The infamous Golden Swan bar (known as the "Hell Hole"), at the corner of Sixth Avenue, was a famous haunt of Eugene O'Neill and the setting and inspiration for his play The Iceman Cometh. Writer Willa Cather's first New York residence was at 60 Washington Square South (4th Street between LaGuardia Place and Thompson Place) and radical journalists John Reed and Lincoln Steffens lived nearby at 42 Washington Square South. Reed later worked in a room in the Studio Club building to complete the series of articles that became his account of the Bolshevik Revolution, Ten Days That Shook the World, later the source for the film Reds.

Sculptor and art patron Gertrude Vanderbilt Whitney established the Whitney Studio Club in a brownstone at 147 West 4th Street in 1918 as a place for young artists to gather and show their work. The facility operated for ten years and was the second incarnation of what would later become the Whitney Museum of American Art. It started the careers of such artists as Ashcan School painter John Sloan, Edward Hopper, whose first one-man exhibit was held there in 1920, and social realists Reginald Marsh and Isabel Bishop. Sloan lived at 240 West 4th St and painted locations on the street including the Golden Swan.

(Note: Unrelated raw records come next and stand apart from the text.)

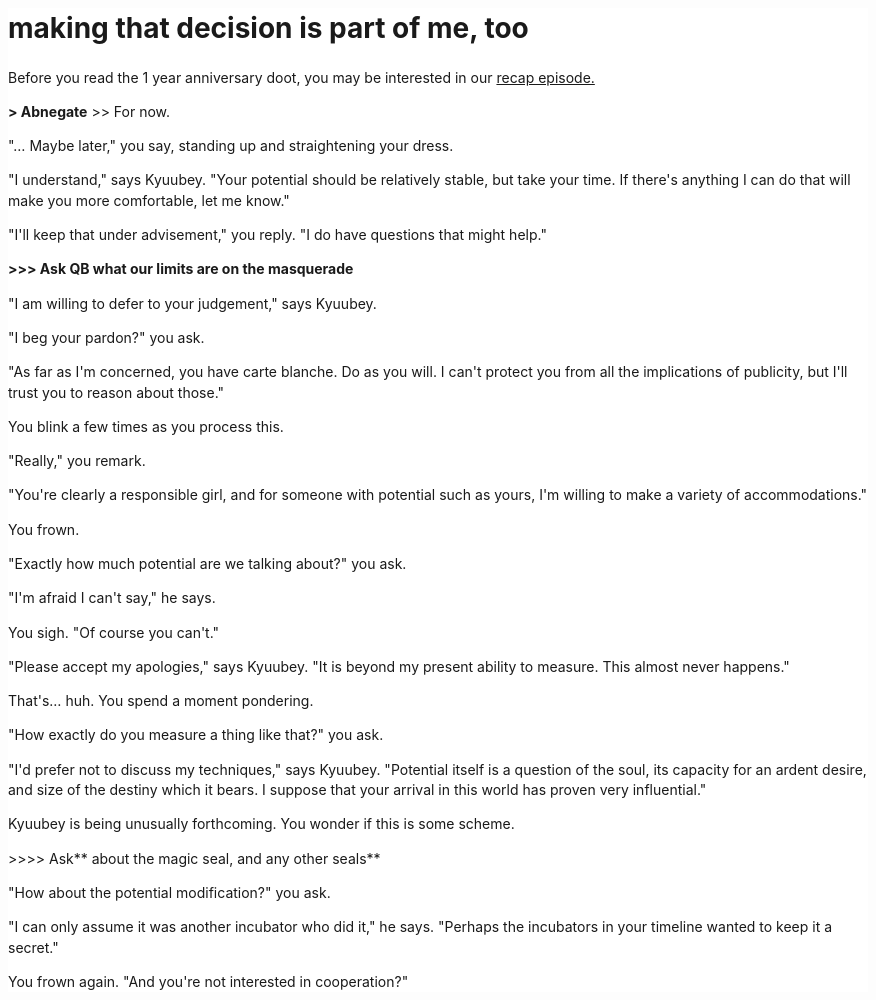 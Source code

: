 # making that decision is part of me, too

Before you read the 1 year anniversary doot, you may be interested in our [recap episode.](https://forums.sufficientvelocity.com/threads/clarisse-quest-now-in-part-ii-revolutionary-girl-clarisse-a-pmmm-tts-quest.44100/page-153#post-11727830)

**> Abnegate**
\>> For now.

"… Maybe later," you say, standing up and straightening your dress.

"I understand," says Kyuubey. "Your potential should be relatively stable, but take your time. If there's anything I can do that will make you more comfortable, let me know."

"I'll keep that under advisement," you reply. "I do have questions that might help."

**>>> Ask QB what our limits are on the masquerade**

"I am willing to defer to your judgement," says Kyuubey.

"I beg your pardon?" you ask.

"As far as I'm concerned, you have carte blanche. Do as you will. I can't protect you from all the implications of publicity, but I'll trust you to reason about those."

You blink a few times as you process this.

"Really," you remark.

"You're clearly a responsible girl, and for someone with potential such as yours, I'm willing to make a variety of accommodations."

You frown.

"Exactly how much potential are we talking about?" you ask.

"I'm afraid I can't say," he says.

You sigh. "Of course you can't."

"Please accept my apologies," says Kyuubey. "It is beyond my present ability to measure. This almost never happens."

That's… huh. You spend a moment pondering.

"How exactly do you measure a thing like that?" you ask.

"I'd prefer not to discuss my techniques," says Kyuubey. "Potential itself is a question of the soul, its capacity for an ardent desire, and size of the destiny which it bears. I suppose that your arrival in this world has proven very influential."

Kyuubey is being unusually forthcoming. You wonder if this is some scheme.

\>>>> Ask\*\* about the magic seal, and any other seals\*\*

"How about the potential modification?" you ask.

"I can only assume it was another incubator who did it," he says. "Perhaps the incubators in your timeline wanted to keep it a secret."

You frown again. "And you're not interested in cooperation?"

The street was later home to the famous folk club Gerde's Folk City (11 West 4th Street), which hosted the New York debuts of Bob Dylan in 1961 and Simon & Garfunkel. Dylan also lived from early-1962 until late-1964 in a small $60-per-month studio apartment at 161 West 4th Street; the cover of The Freewheelin' Bob Dylan was photographed at nearby Jones Street at West 4th, and the street may have inspired his 1965 hit song "Positively 4th Street". Louis Abolafia, the 1968 hippie candidate for the presidency, had his artists' studio and campaign headquarters at 129 East 4th St.

Music venue The Bottom Line was at 15 West 4th Street from 1974 to 2004.